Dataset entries

= = = = =

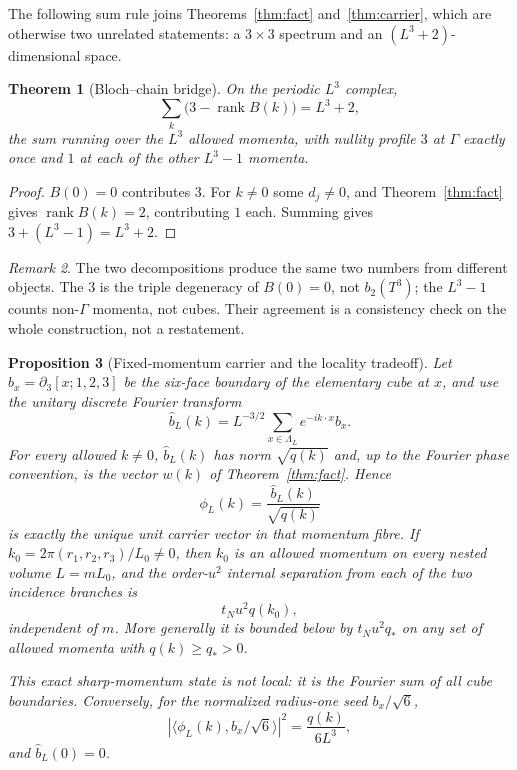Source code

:\documentclass[11pt]{article}
\theoremstyle{plain}
\newtheorem{theorem}{Theorem}
\newtheorem{proposition}[theorem]{Proposition}
\theoremstyle{definition}
\theoremstyle{remark}
\newtheorem{remark}[theorem]{Remark}
\newcommand{\chk}[1]{}
\begin{document}
The following sum rule joins Theorems~\ref{thm:fact} and~\ref{thm:carrier},
which are otherwise two unrelated statements: a $3\times3$ spectrum and an
$(L^3+2)$-dimensional space.

\begin{theorem}[Bloch--chain bridge]\label{thm:bridge}
On the periodic $L^3$ complex,
\[
  \sum_{k}\bigl(3-\operatorname{rank}B(k)\bigr)=L^3+2 ,
\]
the sum running over the $L^3$ allowed momenta, with nullity profile
$3$ at $\Gamma$ exactly once and $1$ at each of the other $L^3-1$ momenta.
\end{theorem}

\begin{proof}
$B(0)=0$ contributes $3$. For $k\neq0$ some $d_j\neq0$, and
Theorem~\ref{thm:fact} gives $\operatorname{rank}B(k)=2$, contributing $1$
each. Summing gives $3+(L^3-1)=L^3+2$.
\end{proof}
\chk{the Bloch and chain routes to the carrier agree}

\begin{remark}
The two decompositions produce the same two numbers from different objects.
The $3$ is the triple degeneracy of $B(0)=0$, not $b_2(T^3)$; the $L^3-1$
counts non-$\Gamma$ momenta, not cubes. Their agreement is a consistency check
on the whole construction, not a restatement.
\end{remark}

\begin{proposition}[Fixed-momentum carrier and the locality tradeoff]
\label{prop:fixed-k-carrier}
Let $b_x=\partial_3[x;1,2,3]$ be the six-face boundary of the elementary cube
at $x$, and use the unitary discrete Fourier transform
\[
 \widehat b_L(k)=L^{-3/2}\sum_{x\in\Lambda_L}e^{-ik\cdot x}b_x .
\]
For every allowed $k\ne0$, $\widehat b_L(k)$ has norm $\sqrt{q(k)}$ and,
up to the Fourier phase convention, is the vector $w(k)$ of
Theorem~\ref{thm:fact}. Hence
\[
 \phi_L(k)=\frac{\widehat b_L(k)}{\sqrt{q(k)}}
\]
is exactly the unique unit carrier vector in that momentum fibre. If
$k_0=2\pi(r_1,r_2,r_3)/L_0\ne0$, then $k_0$ is an allowed momentum on every
nested volume $L=mL_0$, and the order-$u^2$ internal separation from each of
the two incidence branches is
\begin{equation}\label{eq:fixed-k-splitting}
 t_Nu^2q(k_0),
\end{equation}
independent of $m$. More generally it is bounded below by
$t_Nu^2q_*$ on any set of allowed momenta with $q(k)\ge q_*>0$.

This exact sharp-momentum state is not local: it is the Fourier sum of all
cube boundaries. Conversely, for the normalized radius-one seed
$b_x/\sqrt6$,
\begin{equation}\label{eq:local-fixed-k-weight}
 \left|\langle\phi_L(k),b_x/\sqrt6\rangle\right|^2
 =\frac{q(k)}{6L^3},
\end{equation}
and $\widehat b_L(0)=0$.
\end{proposition}
\end{document}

= = = = =

HOW TO COMPLETE THIS TASK –
If a line in the entries contains "Gamma", copy it.

FINISHED TASK –
$3$ at $\Gamma$ exactly once and $1$ at each of the other $L^3-1$ momenta.
counts non-$\Gamma$ momenta, not cubes. Their agreement is a consistency check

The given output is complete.